▶ Problem requirements
From the data that follows, copy every line holding the string "与游戏世界交互".

[Dataset entries]
==============================

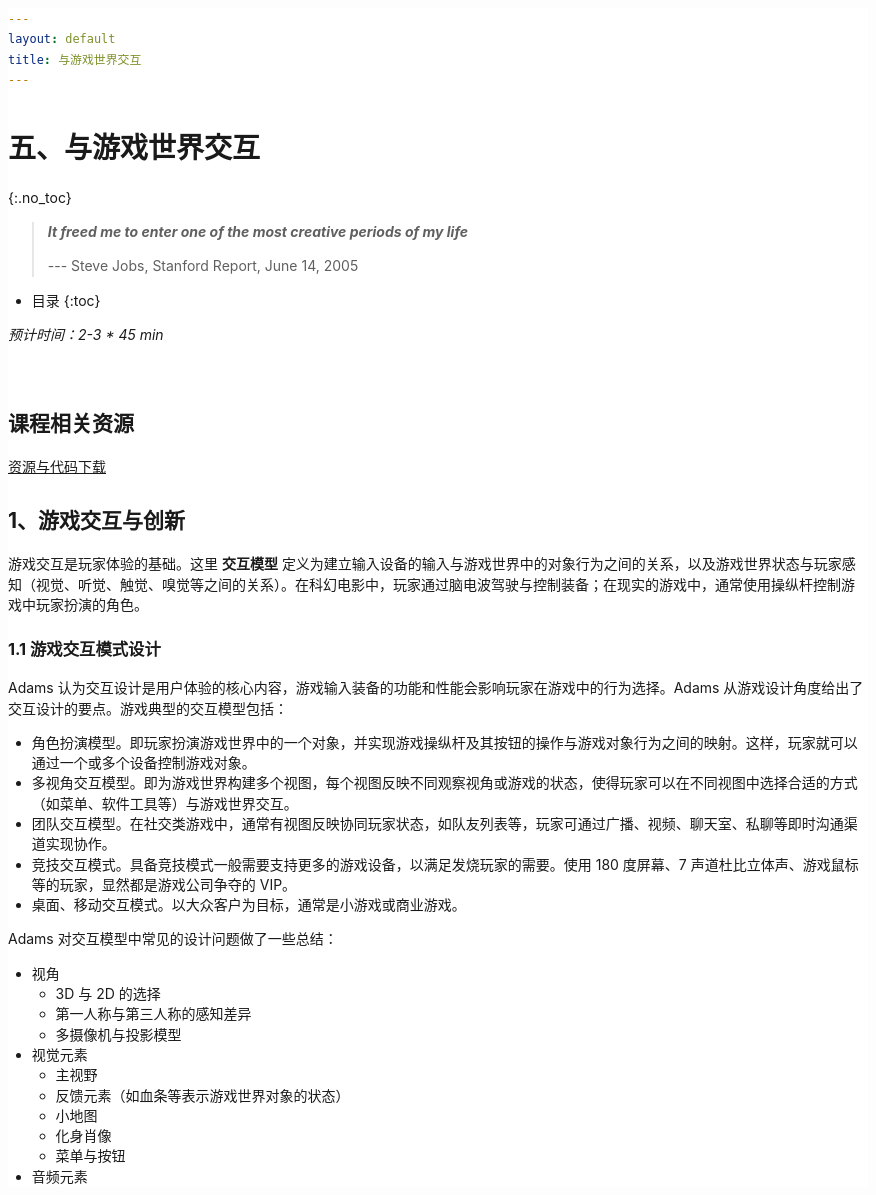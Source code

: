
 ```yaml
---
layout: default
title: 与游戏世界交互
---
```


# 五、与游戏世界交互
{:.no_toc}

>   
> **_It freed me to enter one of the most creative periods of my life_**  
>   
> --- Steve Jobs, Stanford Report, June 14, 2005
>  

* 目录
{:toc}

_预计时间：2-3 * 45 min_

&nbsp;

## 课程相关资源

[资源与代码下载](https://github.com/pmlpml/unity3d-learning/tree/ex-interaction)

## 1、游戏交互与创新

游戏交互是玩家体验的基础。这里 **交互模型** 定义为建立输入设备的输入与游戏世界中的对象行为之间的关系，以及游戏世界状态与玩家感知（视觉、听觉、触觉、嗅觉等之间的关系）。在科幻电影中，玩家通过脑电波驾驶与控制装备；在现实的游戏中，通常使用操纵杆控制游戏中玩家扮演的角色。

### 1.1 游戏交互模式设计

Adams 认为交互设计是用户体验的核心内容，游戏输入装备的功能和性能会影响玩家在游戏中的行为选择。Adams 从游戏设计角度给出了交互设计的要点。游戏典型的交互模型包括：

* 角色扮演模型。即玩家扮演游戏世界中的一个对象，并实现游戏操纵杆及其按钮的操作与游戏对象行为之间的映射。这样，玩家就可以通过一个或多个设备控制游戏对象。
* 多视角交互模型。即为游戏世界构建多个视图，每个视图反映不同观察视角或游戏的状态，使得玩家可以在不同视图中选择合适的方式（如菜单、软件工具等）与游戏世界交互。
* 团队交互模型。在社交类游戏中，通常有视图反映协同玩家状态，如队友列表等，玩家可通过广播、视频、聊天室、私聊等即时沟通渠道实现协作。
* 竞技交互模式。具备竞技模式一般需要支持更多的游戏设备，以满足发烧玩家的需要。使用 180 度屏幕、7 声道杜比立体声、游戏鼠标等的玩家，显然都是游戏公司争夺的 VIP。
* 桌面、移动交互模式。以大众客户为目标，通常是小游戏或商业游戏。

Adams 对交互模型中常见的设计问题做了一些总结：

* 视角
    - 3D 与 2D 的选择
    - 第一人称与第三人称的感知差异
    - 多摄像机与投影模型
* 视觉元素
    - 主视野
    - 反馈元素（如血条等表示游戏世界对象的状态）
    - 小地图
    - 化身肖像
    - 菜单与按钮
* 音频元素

==============================

▶ Output of the exercise
title: 与游戏世界交互
# 五、与游戏世界交互
* 多视角交互模型。即为游戏世界构建多个视图，每个视图反映不同观察视角或游戏的状态，使得玩家可以在不同视图中选择合适的方式（如菜单、软件工具等）与游戏世界交互。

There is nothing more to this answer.